* **PROBLEM DESCRIPTION**
Write out each line from the data below that includes the word "placeholders".

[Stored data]
•••••
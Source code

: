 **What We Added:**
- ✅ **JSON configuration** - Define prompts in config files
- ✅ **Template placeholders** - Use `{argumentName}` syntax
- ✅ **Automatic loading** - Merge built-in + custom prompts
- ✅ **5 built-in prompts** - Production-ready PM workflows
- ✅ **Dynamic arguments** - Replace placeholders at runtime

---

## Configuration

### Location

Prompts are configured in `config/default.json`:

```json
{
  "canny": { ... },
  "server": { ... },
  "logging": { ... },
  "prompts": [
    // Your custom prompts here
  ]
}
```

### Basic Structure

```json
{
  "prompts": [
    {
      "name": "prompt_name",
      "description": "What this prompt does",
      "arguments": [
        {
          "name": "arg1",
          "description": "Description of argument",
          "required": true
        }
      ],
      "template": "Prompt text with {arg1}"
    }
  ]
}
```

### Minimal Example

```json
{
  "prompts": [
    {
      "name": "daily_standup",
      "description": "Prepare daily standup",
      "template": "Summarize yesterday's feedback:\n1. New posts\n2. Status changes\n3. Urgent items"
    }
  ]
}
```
•••••
* **RESPONSE BOX**
- ✅ **Template placeholders** - Use `{argumentName}` syntax
- ✅ **Dynamic arguments** - Replace placeholders at runtime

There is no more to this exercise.